Wednesday, August 18, 2010

Day 18, Part 2 - Haiti Mission - Surrender and Grab the Heating Pad

“God insists that we ask, not because He needs to know our situation, but because we need the spiritual discipline of asking.” - Catherine Marshall

Well, it got me. The pain got me. Today I sit in the comfort of my cushy, foam king-sized bed and surrender to the pain that has been seething on the inside for days now. Is it my own lack of care that it got a hold of me so tightly? Or is it my lack of surrender to the Lord that has me where I am? I am a true believer that God will put you where you need to be in order to teach. So I admit,I have gone through many months of not talking to God about my pain simply because I felt, "He already knows." It's true, He knows. He knows pain very well. However, it wasn't until I came across the quote above that I realized, He wants to teach me to come to Him with it. Phillipains 4:6 says Do not be anxious about anything, but in everything, by prayer and petition, with thanksgiving, present your requests to God. Not because he doesn't know about the pain, but because he wants to take it from me. But it's my job to surrender my control over my disease to Him.

Oh, to have the wisdom of my Lord. He knows. He just knows. He knew that I would have trouble collecting rent from Chris' tenants. He knew that I would have issues with my stepson's mom. He knew that there would be stress at work.

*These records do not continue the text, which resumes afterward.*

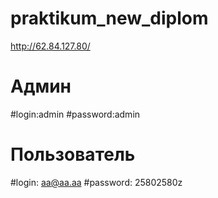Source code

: # praktikum_new_diplom

http://62.84.127.80/
# Админ
#login:admin
#password:admin
# Пользователь
#login: aa@aa.aa
#password: 25802580z
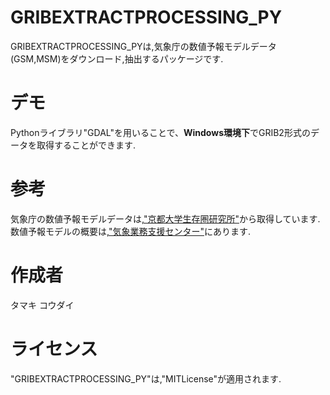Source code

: # GRIBEXTRACTPROCESSING_PY
GRIBEXTRACTPROCESSING_PYは,気象庁の数値予報モデルデータ(GSM,MSM)をダウンロード,抽出するパッケージです.

# デモ
Pythonライブラリ"GDAL"を用いることで、**Windows環境下**でGRIB2形式のデータを取得することができます.

# 参考
気象庁の数値予報モデルデータは,["京都大学生存圏研究所"](http://database.rish.kyoto-u.ac.jp/arch/jmadata/)から取得しています.
数値予報モデルの概要は,["気象業務支援センター"](http://www.jmbsc.or.jp/jp/online/f-online0.html#file311)にあります.

# 作成者
タマキ コウダイ
 
# ライセンス
"GRIBEXTRACTPROCESSING_PY"は,"MITLicense"が適用されます.
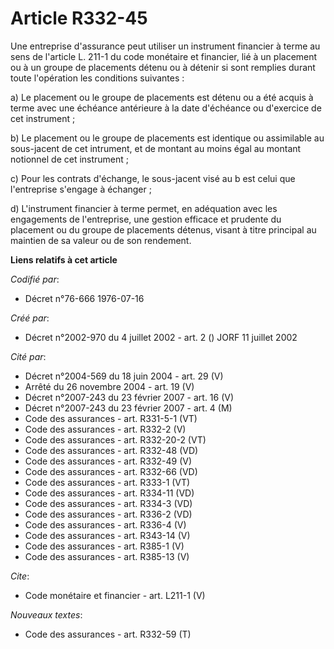 # Article R332-45

Une entreprise d'assurance peut utiliser un instrument financier à terme au sens de l'article L. 211-1 du code monétaire et
financier, lié à un placement ou à un groupe de placements détenu ou à détenir si sont remplies durant toute l'opération les
conditions suivantes : 

a) Le placement ou le groupe de placements est détenu ou a été acquis à terme avec une échéance antérieure à la date
d'échéance ou d'exercice de cet instrument ; 

b) Le placement ou le groupe de placements est identique ou assimilable au sous-jacent de cet intrument, et de montant au
moins égal au montant notionnel de cet instrument ; 

c) Pour les contrats d'échange, le sous-jacent visé au b est celui que l'entreprise s'engage à échanger ; 

d) L'instrument financier à terme permet, en adéquation avec les engagements de l'entreprise, une gestion efficace et
prudente du placement ou du groupe de placements détenus, visant à titre principal au maintien de sa valeur ou de son
rendement.

**Liens relatifs à cet article**

_Codifié par_:

  - Décret n°76-666 1976-07-16

_Créé par_:

  - Décret n°2002-970 du 4 juillet 2002 - art. 2 () JORF 11 juillet 2002

_Cité par_:

  - Décret n°2004-569 du 18 juin 2004 - art. 29 (V)
  - Arrêté du 26 novembre 2004 - art. 19 (V)
  - Décret n°2007-243 du 23 février 2007 - art. 16 (V)
  - Décret n°2007-243 du 23 février 2007 - art. 4 (M)
  - Code des assurances - art. R331-5-1 (VT)
  - Code des assurances - art. R332-2 (V)
  - Code des assurances - art. R332-20-2 (VT)
  - Code des assurances - art. R332-48 (VD)
  - Code des assurances - art. R332-49 (V)
  - Code des assurances - art. R332-66 (VD)
  - Code des assurances - art. R333-1 (VT)
  - Code des assurances - art. R334-11 (VD)
  - Code des assurances - art. R334-3 (VD)
  - Code des assurances - art. R336-2 (VD)
  - Code des assurances - art. R336-4 (V)
  - Code des assurances - art. R343-14 (V)
  - Code des assurances - art. R385-1 (V)
  - Code des assurances - art. R385-13 (V)

_Cite_:

  - Code monétaire et financier - art. L211-1 (V)

_Nouveaux textes_:

  - Code des assurances - art. R332-59 (T)
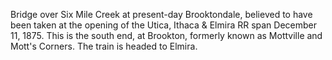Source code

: ---
---
Bridge over Six Mile Creek at present-day Brooktondale, believed to have been taken at the opening of the Utica, Ithaca & Elmira RR span December 11, 1875. This is the south end, at Brookton, formerly known as Mottville and Mott's Corners. The train is headed to Elmira.
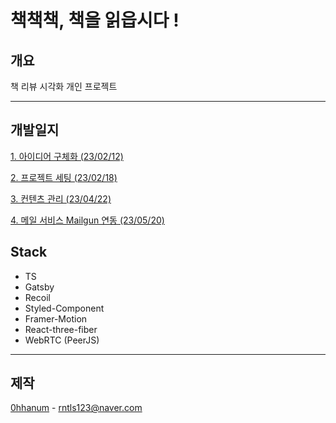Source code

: # 책책책, 책을 읽읍시다 !

## 개요

책 리뷰 시각화 개인 프로젝트

<hr>

## 개발일지

[1. 아이디어 구체화 (23/02/12)](https://velog.io/@0hhanum/%EC%B1%85%EC%B1%85%EC%B1%85-%EC%B1%85%EC%9D%84-%EC%9D%BD%EC%9D%8D%EC%8B%9C%EB%8B%A4-1.-%EC%95%84%EC%9D%B4%EB%94%94%EC%96%B4-%EA%B5%AC%EC%B2%B4%ED%99%94)

[2. 프로젝트 세팅 (23/02/18)](https://velog.io/@0hhanum/%EC%B1%85%EC%B1%85%EC%B1%85-%EC%B1%85%EC%9D%84-%EC%9D%BD%EC%9D%8D%EC%8B%9C%EB%8B%A4-2.-%ED%94%84%EB%A1%9C%EC%A0%9D%ED%8A%B8-%EA%B8%B0%EB%B3%B8-%EC%84%A4%EC%A0%95)

[3. 컨텐츠 관리 (23/04/22)](https://velog.io/@0hhanum/%EC%B1%85%EC%B1%85%EC%B1%85-%EC%B1%85%EC%9D%84-%EC%9D%BD%EC%9D%8D%EC%8B%9C%EB%8B%A4-3.-%EC%BB%A8%ED%85%90%EC%B8%A0-%EA%B4%80%EB%A6%AC)

[4. 메일 서비스 Mailgun 연동 (23/05/20)](https://velog.io/@0hhanum/bookBookBook4)

## Stack

- TS
- Gatsby
- Recoil
- Styled-Component
- Framer-Motion
- React-three-fiber
- WebRTC (PeerJS)

<hr>

## 제작

[0hhanum](https://github.com/0hhanum) - <rntls123@naver.com>
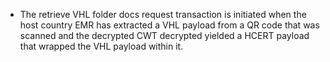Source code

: - The retrieve VHL folder docs request transaction is initiated when the host country EMR has extracted a VHL payload from a QR code that was scanned and the decrypted CWT decrypted yielded a HCERT payload that wrapped the VHL payload within it.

All this week, He knew it was coming this week. But He has blessed me. He has waited until I'm alone, without having to care for my children, to bring it on. It's a gift really. He has blessed me with days of energy and low pain in order to help me care for my boys and get through this phase of Chris' trip with more ease than I thought was possible. He had told me, many times, not to overload this week without the children with "stuff". But it is a PHYSICAL issue, not just a mental and emotional one. Yes, I do believe God wants extra time with me this week, in the quiet times. But now, I'm starting to believe that He also knew that this was the week that the pain would flow more freely. That this was the week that He would loosen his grasp on the pain and He knew that this was the week I need to rest. Not just emotionally, but physically. And He, in his great wisdom, wants to teach me to quiet myself AND teach me to take the pain to Him during my quiet time.



In all seriousness, I have no control over my fibromyalgia or my rhuematoid arthritis. What I need to surrender is the control of attempting to "control" my symtpoms and flare ups. More rest, less stress. More quiet, less anxiety. More prayer, less medicine. More God, less me. That's not to say that God wants me to suffer, I'll still be using my heating pad, taking my maintenence medicine, and getting as much sleep as possible in order to maintain my disease. But I need to surrender the disease to the Lord, and, in the quiet, listen to what it is he wants me to do about it.